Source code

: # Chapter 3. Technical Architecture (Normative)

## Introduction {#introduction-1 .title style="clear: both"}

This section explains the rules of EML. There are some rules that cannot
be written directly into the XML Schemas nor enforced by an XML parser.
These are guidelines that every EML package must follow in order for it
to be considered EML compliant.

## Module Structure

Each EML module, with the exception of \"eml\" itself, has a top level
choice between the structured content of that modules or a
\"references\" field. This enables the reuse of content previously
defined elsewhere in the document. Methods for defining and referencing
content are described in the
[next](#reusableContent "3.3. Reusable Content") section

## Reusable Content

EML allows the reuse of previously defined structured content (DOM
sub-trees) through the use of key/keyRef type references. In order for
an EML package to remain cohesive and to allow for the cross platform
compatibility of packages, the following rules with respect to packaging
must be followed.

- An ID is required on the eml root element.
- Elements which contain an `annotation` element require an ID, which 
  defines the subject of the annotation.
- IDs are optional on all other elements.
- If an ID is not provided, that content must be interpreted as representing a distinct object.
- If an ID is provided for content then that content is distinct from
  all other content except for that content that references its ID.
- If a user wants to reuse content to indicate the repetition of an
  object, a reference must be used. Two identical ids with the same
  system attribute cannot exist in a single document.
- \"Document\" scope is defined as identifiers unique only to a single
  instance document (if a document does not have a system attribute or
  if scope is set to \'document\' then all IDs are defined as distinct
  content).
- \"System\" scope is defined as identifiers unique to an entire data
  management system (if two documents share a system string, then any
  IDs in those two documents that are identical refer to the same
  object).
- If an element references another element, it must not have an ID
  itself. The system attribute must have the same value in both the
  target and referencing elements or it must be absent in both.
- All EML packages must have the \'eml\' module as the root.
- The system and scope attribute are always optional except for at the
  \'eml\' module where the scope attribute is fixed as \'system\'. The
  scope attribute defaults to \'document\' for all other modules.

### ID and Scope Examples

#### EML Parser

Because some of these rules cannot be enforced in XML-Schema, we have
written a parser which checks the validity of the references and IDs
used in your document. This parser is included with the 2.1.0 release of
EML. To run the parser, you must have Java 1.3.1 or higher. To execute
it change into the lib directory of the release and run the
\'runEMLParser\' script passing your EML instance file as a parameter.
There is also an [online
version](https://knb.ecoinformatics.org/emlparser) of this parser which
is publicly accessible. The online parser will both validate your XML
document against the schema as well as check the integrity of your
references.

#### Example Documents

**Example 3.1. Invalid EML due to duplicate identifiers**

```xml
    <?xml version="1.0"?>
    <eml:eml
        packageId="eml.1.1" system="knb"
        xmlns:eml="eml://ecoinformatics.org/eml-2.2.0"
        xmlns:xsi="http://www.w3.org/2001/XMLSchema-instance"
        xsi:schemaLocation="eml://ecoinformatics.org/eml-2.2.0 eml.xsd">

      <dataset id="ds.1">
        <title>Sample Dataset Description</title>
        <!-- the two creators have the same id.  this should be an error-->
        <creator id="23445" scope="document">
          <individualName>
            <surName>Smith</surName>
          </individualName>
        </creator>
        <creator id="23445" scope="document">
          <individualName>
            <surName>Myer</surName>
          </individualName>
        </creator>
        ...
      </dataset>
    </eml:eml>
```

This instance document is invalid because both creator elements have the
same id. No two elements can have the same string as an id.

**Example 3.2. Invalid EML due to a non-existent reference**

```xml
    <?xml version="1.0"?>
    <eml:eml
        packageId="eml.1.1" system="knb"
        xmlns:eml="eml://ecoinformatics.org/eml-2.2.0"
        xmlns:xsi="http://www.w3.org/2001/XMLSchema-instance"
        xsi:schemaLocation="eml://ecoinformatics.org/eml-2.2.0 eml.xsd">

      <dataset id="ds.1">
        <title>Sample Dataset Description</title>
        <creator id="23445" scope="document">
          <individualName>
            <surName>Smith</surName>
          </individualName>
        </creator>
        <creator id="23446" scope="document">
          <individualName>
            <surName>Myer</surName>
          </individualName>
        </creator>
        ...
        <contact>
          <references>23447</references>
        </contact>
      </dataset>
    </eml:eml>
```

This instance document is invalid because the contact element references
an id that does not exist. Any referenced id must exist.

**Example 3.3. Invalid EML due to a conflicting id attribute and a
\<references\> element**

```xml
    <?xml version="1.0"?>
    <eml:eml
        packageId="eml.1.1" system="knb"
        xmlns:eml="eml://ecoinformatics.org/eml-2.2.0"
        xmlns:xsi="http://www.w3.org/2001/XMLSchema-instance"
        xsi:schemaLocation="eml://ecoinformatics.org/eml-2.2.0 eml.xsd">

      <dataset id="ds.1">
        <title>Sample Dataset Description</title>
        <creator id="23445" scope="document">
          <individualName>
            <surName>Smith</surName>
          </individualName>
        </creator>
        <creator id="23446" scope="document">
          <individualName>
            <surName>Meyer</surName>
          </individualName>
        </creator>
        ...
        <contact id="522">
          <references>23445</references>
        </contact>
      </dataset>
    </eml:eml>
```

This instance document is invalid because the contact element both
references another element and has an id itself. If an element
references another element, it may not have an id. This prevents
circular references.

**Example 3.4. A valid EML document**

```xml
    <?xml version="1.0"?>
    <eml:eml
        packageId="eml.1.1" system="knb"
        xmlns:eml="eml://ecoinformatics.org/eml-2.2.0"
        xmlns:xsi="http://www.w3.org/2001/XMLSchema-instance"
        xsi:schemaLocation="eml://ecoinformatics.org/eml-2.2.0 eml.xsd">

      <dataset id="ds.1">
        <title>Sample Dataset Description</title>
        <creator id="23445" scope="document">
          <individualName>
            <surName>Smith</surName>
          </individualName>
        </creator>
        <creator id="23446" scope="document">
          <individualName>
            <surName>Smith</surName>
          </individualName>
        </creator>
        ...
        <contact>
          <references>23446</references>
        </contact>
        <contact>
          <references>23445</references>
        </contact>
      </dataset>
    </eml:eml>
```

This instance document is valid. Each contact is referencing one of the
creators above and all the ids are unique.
* * *
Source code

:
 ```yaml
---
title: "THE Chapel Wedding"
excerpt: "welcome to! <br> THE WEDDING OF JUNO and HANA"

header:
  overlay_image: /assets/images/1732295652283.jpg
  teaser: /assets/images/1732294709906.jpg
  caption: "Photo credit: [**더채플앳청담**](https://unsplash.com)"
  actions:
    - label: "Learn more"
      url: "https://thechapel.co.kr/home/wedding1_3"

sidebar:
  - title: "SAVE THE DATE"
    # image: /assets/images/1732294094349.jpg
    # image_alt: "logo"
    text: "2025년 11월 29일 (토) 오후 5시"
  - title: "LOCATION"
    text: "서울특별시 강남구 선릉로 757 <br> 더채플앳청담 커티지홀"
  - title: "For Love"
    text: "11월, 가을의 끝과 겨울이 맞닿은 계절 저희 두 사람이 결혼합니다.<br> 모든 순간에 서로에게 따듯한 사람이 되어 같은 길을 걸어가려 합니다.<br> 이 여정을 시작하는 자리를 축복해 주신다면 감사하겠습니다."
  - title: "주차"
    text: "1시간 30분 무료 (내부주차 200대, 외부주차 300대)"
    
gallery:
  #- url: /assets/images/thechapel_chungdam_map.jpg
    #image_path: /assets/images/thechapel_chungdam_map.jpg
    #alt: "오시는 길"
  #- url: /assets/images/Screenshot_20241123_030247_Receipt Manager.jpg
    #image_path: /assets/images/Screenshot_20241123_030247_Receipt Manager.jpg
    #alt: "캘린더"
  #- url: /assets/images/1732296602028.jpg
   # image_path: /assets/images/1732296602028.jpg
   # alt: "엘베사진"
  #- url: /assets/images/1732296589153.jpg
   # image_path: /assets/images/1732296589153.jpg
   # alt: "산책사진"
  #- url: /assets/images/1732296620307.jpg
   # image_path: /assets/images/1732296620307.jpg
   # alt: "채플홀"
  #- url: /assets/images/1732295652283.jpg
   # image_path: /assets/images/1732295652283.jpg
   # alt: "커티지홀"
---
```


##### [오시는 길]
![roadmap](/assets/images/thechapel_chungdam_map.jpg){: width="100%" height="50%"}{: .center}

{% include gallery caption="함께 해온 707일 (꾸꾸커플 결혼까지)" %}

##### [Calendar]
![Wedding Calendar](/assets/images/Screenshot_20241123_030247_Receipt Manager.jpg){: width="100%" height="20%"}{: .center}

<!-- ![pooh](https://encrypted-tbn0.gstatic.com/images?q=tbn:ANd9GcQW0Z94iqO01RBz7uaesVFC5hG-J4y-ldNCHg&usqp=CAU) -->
==
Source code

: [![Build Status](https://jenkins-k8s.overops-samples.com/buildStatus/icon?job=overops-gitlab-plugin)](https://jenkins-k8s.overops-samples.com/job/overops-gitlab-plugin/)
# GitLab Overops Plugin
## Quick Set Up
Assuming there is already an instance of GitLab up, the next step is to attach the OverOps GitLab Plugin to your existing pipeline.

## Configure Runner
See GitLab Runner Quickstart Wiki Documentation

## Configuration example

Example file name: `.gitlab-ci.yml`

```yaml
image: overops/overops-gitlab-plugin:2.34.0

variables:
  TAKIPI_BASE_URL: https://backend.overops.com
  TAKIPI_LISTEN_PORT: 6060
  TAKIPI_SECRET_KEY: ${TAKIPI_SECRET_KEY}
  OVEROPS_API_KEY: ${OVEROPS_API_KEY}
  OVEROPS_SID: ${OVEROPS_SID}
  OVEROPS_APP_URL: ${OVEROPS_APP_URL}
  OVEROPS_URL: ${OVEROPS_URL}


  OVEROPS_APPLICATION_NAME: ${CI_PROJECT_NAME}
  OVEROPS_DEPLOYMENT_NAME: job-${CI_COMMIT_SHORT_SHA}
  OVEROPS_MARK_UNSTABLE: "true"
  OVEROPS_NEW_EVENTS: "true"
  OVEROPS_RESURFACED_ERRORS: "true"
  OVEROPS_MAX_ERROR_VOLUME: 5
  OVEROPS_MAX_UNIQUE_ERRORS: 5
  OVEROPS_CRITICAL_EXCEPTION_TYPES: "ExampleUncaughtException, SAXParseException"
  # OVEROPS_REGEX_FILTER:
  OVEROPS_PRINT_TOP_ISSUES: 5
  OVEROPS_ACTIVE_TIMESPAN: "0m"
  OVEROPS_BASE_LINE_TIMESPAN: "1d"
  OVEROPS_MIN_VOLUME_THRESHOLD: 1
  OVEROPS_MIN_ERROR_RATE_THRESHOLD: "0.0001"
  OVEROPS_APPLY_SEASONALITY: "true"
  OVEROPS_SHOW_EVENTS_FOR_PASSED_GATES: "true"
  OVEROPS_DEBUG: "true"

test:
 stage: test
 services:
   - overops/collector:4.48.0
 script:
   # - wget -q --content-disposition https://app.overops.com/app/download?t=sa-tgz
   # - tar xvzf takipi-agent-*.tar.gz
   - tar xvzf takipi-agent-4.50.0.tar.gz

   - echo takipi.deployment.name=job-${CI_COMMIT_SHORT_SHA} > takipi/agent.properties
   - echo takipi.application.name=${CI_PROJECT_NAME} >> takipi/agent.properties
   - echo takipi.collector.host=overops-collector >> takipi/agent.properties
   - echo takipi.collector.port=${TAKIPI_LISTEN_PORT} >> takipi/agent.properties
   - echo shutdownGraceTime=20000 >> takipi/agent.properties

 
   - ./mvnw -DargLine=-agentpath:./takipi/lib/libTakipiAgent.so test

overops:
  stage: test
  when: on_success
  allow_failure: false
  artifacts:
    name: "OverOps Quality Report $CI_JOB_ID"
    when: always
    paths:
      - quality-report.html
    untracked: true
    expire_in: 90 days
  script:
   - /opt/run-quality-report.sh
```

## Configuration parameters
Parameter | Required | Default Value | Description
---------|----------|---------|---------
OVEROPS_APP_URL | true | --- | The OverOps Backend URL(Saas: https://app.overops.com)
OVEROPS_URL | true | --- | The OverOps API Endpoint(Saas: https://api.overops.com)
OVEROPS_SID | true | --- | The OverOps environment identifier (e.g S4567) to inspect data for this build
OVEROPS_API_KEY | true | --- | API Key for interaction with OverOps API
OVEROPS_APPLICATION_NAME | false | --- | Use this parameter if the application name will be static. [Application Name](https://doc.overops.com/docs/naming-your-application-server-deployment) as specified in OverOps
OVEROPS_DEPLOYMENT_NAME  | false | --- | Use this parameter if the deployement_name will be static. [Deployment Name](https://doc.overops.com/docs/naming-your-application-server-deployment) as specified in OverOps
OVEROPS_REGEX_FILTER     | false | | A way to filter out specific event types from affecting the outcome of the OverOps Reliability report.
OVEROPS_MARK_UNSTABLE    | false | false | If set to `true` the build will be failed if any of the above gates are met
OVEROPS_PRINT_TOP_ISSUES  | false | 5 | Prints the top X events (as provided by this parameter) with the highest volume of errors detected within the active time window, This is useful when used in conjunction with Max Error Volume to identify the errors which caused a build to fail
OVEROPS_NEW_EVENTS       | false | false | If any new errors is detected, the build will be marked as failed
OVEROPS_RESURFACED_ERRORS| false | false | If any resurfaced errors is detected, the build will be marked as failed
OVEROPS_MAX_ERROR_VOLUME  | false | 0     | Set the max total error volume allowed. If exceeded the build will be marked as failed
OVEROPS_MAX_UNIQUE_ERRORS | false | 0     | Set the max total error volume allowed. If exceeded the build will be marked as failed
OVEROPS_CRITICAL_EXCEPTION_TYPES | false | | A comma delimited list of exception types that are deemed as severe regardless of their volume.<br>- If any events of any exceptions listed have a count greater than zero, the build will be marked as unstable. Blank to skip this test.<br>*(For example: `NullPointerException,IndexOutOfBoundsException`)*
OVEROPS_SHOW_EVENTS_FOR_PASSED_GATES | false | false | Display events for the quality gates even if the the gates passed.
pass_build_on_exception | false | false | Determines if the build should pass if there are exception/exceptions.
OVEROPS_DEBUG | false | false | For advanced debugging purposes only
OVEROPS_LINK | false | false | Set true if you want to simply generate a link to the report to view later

■ What is required
Report all lines of the material that contain the word "docs".

■ Solution below
OVEROPS_APPLICATION_NAME | false | --- | Use this parameter if the application name will be static. [Application Name](https://doc.overops.com/docs/naming-your-application-server-deployment) as specified in OverOps
OVEROPS_DEPLOYMENT_NAME  | false | --- | Use this parameter if the deployement_name will be static. [Deployment Name](https://doc.overops.com/docs/naming-your-application-server-deployment) as specified in OverOps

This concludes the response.